> TASK STATEMENT
Your output is the line containing "这时你有两个选择，下载jar" plus every line after it in the listing, reproduced exactly.

>>>

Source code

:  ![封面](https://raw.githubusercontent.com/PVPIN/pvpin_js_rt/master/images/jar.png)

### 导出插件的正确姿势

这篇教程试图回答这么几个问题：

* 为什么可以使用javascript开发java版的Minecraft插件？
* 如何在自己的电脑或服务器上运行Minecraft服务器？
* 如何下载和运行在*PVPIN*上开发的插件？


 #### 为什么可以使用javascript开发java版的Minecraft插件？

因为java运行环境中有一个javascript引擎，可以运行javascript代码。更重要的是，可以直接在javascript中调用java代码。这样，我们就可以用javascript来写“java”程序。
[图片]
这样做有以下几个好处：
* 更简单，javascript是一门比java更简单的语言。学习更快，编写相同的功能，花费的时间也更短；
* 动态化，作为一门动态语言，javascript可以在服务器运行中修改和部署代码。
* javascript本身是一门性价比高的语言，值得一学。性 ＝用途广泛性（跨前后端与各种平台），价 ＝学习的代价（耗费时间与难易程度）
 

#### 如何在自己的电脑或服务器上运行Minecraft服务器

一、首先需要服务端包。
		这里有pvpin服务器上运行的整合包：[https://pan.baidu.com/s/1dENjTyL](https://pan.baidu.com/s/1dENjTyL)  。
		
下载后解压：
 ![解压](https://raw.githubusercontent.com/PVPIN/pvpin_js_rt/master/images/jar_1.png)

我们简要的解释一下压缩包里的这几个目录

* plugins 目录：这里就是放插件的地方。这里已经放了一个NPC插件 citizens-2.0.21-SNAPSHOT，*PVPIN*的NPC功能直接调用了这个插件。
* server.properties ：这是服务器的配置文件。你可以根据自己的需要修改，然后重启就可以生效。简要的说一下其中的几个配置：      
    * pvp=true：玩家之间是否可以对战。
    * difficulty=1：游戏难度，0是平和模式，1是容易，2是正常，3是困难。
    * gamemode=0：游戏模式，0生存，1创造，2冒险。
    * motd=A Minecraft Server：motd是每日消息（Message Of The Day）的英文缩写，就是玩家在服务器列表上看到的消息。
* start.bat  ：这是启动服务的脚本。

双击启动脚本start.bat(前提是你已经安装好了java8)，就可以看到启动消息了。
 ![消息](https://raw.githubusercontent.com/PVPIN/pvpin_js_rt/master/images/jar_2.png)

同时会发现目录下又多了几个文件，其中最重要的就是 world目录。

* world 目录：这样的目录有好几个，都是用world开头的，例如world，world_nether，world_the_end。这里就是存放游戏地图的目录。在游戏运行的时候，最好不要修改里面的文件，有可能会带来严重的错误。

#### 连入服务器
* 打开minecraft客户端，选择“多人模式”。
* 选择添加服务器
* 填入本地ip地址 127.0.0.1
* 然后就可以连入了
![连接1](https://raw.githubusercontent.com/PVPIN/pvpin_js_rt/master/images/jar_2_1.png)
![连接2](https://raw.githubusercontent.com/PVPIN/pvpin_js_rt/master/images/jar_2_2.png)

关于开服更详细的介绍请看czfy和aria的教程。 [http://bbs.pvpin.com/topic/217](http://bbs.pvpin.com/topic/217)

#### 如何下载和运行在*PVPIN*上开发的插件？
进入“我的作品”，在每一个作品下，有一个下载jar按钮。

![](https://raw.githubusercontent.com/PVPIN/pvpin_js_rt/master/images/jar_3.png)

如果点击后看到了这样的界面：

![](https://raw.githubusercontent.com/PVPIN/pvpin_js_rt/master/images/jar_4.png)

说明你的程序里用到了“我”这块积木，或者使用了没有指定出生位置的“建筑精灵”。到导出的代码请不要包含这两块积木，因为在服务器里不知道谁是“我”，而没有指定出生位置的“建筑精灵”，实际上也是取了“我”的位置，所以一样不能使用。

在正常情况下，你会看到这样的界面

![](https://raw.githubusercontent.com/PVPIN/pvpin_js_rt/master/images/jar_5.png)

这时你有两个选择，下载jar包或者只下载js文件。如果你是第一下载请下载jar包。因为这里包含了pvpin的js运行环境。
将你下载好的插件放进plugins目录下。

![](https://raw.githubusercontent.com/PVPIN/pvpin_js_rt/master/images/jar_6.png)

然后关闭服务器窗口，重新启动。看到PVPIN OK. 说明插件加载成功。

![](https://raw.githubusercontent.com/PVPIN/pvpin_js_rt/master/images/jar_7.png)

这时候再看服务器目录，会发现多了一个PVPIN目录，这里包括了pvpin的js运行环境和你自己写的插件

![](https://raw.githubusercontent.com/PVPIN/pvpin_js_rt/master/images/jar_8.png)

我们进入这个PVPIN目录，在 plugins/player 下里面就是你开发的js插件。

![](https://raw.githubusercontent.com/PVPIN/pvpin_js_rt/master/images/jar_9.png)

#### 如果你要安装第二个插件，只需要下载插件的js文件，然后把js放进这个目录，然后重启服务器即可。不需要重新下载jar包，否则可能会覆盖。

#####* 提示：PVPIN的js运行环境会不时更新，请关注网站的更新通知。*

<<<

> WRITTEN SOLUTION
这时你有两个选择，下载jar包或者只下载js文件。如果你是第一下载请下载jar包。因为这里包含了pvpin的js运行环境。
将你下载好的插件放进plugins目录下。

![](https://raw.githubusercontent.com/PVPIN/pvpin_js_rt/master/images/jar_6.png)

然后关闭服务器窗口，重新启动。看到PVPIN OK. 说明插件加载成功。

![](https://raw.githubusercontent.com/PVPIN/pvpin_js_rt/master/images/jar_7.png)

这时候再看服务器目录，会发现多了一个PVPIN目录，这里包括了pvpin的js运行环境和你自己写的插件

![](https://raw.githubusercontent.com/PVPIN/pvpin_js_rt/master/images/jar_8.png)

我们进入这个PVPIN目录，在 plugins/player 下里面就是你开发的js插件。

![](https://raw.githubusercontent.com/PVPIN/pvpin_js_rt/master/images/jar_9.png)

#### 如果你要安装第二个插件，只需要下载插件的js文件，然后把js放进这个目录，然后重启服务器即可。不需要重新下载jar包，否则可能会覆盖。

#####* 提示：PVPIN的js运行环境会不时更新，请关注网站的更新通知。*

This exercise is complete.